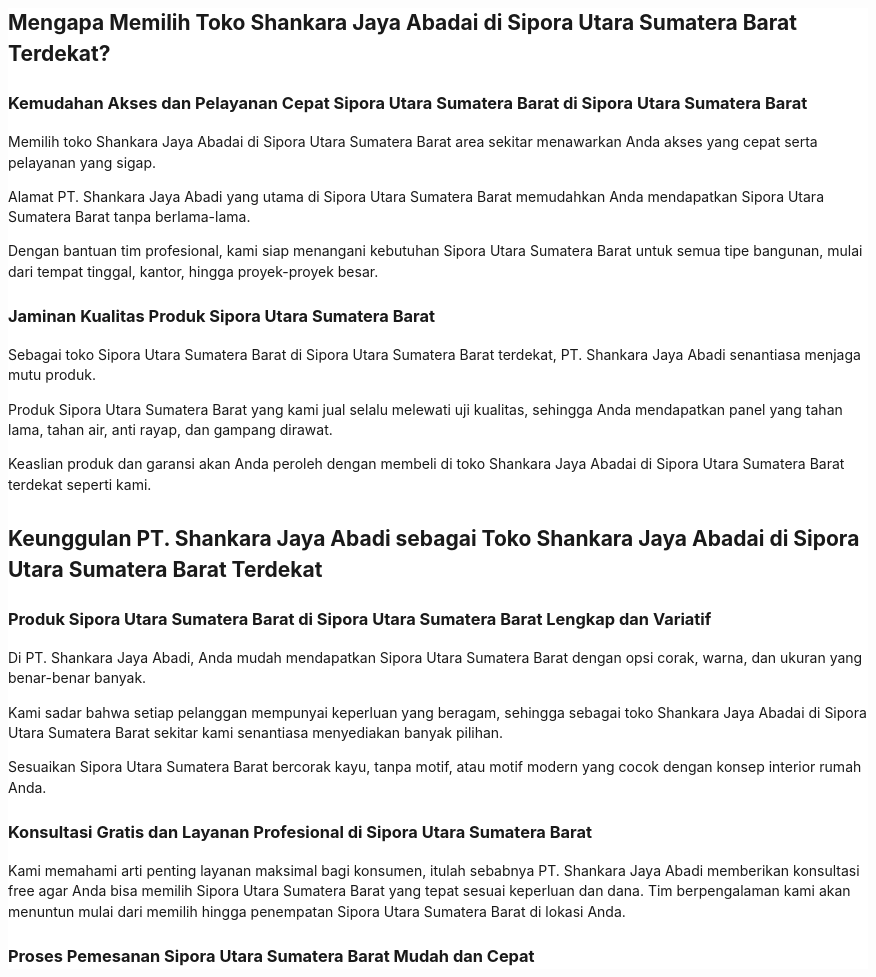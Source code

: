 
## Mengapa Memilih Toko Shankara Jaya Abadai di Sipora Utara Sumatera Barat Terdekat?

### Kemudahan Akses dan Pelayanan Cepat Sipora Utara Sumatera Barat di Sipora Utara Sumatera Barat

Memilih toko Shankara Jaya Abadai di Sipora Utara Sumatera Barat area sekitar menawarkan Anda akses yang cepat serta pelayanan yang sigap.

Alamat PT. Shankara Jaya Abadi yang utama di Sipora Utara Sumatera Barat memudahkan Anda mendapatkan Sipora Utara Sumatera Barat tanpa berlama-lama.

Dengan bantuan tim profesional, kami siap menangani kebutuhan Sipora Utara Sumatera Barat untuk semua tipe bangunan, mulai dari tempat tinggal, kantor, hingga proyek-proyek besar.

### Jaminan Kualitas Produk Sipora Utara Sumatera Barat

Sebagai toko Sipora Utara Sumatera Barat di Sipora Utara Sumatera Barat terdekat, PT. Shankara Jaya Abadi senantiasa menjaga mutu produk.

Produk Sipora Utara Sumatera Barat yang kami jual selalu melewati uji kualitas, sehingga Anda mendapatkan panel yang tahan lama, tahan air, anti rayap, dan gampang dirawat.

Keaslian produk dan garansi akan Anda peroleh dengan membeli di toko Shankara Jaya Abadai di Sipora Utara Sumatera Barat terdekat seperti kami.

## Keunggulan PT. Shankara Jaya Abadi sebagai Toko Shankara Jaya Abadai di Sipora Utara Sumatera Barat Terdekat

### Produk Sipora Utara Sumatera Barat di Sipora Utara Sumatera Barat Lengkap dan Variatif

Di PT. Shankara Jaya Abadi, Anda mudah mendapatkan Sipora Utara Sumatera Barat dengan opsi corak, warna, dan ukuran yang benar-benar banyak.

Kami sadar bahwa setiap pelanggan mempunyai keperluan yang beragam, sehingga sebagai toko Shankara Jaya Abadai di Sipora Utara Sumatera Barat sekitar kami senantiasa menyediakan banyak pilihan.

Sesuaikan Sipora Utara Sumatera Barat bercorak kayu, tanpa motif, atau motif modern yang cocok dengan konsep interior rumah Anda.

### Konsultasi Gratis dan Layanan Profesional di Sipora Utara Sumatera Barat

Kami memahami arti penting layanan maksimal bagi konsumen, itulah sebabnya PT. Shankara Jaya Abadi memberikan konsultasi free agar Anda bisa memilih Sipora Utara Sumatera Barat yang tepat sesuai keperluan dan dana. Tim berpengalaman kami akan menuntun mulai dari memilih hingga penempatan Sipora Utara Sumatera Barat di lokasi Anda.

### Proses Pemesanan Sipora Utara Sumatera Barat Mudah dan Cepat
*****
• _Your objective_
Each line from the start of the entries through the line with "### Kemudahan Akses" is to be restated exactly, and the pictures are to be skipped.

• _Your solution_
Source code

: 
## Mengapa Memilih Toko Shankara Jaya Abadai di Sipora Utara Sumatera Barat Terdekat?

### Kemudahan Akses dan Pelayanan Cepat Sipora Utara Sumatera Barat di Sipora Utara Sumatera Barat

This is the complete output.